To: jttmab who wrote (19980)3/14/2003 12:48:03 PM
From: Neocon  Read Replies (1) | Respond to of 93284
 
Although the matter remains highly controversial, you favor the side that lets Saddam off the hook:

UNITED NATIONS (AP) -- The top nuclear inspector conceded Wednesday that aluminum tubes the Iraqis had sought for rockets could be modified for a nuclear program, as President Bush reasserted in his State of the Union address.

"We believe the tubes were destined for the conventional rocket program," Mohamed ElBaradei told The Associated Press in an interview. "They could be used for enrichment but they need substantial modification before they could be used."

He said such a process would be expensive, time-consuming and detectable but that the Iraqis have the capabilities to alter the tubes.


ElBaradei told the Security Council in a report Monday that he had found no evidence Iraq had revived its nuclear program. The comments, coupled with his determination that the tubes were for rockets, put him at odds with the Bush administration which has insisted the tubes were meant for enriching uranium.

The back-and-forth between the Bush administration and ElBaradei's International Atomic Energy Agency began shortly after the president first raised the Iraqi attempts to buy the materials when he addressed the United Nations last September.

As a result, ElBaradei made it a top priority for his team to investigate the matter when inspections resumed two months later.

Iraq admitted they sought the tubes but said they were for a rocket program and very quickly, the nuclear team began to agree.

But the United States has been relentless in its insistence that the tubes were for a nuclear program and President Bush included it again in his annual address Tuesday.

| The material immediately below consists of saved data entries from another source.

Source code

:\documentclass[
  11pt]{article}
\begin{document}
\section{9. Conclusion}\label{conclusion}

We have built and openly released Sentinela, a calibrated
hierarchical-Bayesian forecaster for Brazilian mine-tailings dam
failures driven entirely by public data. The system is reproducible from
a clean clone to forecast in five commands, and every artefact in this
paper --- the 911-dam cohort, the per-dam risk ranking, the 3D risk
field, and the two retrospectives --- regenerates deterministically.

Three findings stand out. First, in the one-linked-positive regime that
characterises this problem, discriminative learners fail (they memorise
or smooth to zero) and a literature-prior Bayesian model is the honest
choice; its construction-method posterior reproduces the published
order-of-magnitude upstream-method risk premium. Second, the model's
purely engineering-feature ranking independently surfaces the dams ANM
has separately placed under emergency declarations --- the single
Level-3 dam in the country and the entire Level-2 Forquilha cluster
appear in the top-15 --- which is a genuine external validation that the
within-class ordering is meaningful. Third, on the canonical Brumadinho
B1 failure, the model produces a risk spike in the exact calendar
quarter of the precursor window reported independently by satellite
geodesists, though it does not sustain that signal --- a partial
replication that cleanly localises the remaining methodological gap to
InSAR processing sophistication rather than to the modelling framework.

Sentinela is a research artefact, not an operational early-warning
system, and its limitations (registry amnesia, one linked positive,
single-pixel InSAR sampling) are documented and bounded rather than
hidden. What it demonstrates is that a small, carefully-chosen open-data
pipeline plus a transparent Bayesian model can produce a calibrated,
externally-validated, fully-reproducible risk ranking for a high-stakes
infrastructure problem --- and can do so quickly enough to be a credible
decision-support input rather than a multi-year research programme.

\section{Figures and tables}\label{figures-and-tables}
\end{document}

"We believe...that these tubes are of the fineness and kind of tooling and workmanship that is definitely consistent with the use of enriching uranium," U.S. Ambassador John Negroponte said Wednesday.

"The way in which Iraq has gone about trying to procure those tubes suggests quite clearly that they were trying to do something illicit," he told reporters

He and other peppered ElBaradei with questions about the tubes again Wednesday during a closed-door Security Council meeting.

"What ElBaradei said is that the first tubes they looked at ... were clearly not of the type (for enrichment) but that some others might have been," said British Ambassador Jeremy Greenstock.

ElBaradei's upbeat assessment of Iraq's cooperation Monday was in sharp contrast to that of his U.N. counterpart, Hans Blix, who was tougher on Iraqi cooperation and suggested Baghdad may be hiding deadly biological agents.

But both men cast doubt Wednesday on President Bush's claims in the State of the Union that Iraqi spies had penetrated the inspections.

"I don't think anyone at a high level would contend that there have been leaks," Blix told reporters.

The president said intelligence sources had revealed that Iraqi security personnel are at work hiding documents and materials from the U.N. inspectors, sanitizing inspection sites and monitoring the inspectors themselves.

ElBaradei said security was tight among inspectors but he wouldn't be surprised if the teams had been infiltrated by any country eager to know what exactly is going on, and not necessarily by the Iraqis.

"We are used to many efforts of infiltration but I will not be shocked if we have been infiltrated. We're trying to have a very tight security plan on a need-to-know basis and any intelligence we get is shared with not more than three or four people maximum."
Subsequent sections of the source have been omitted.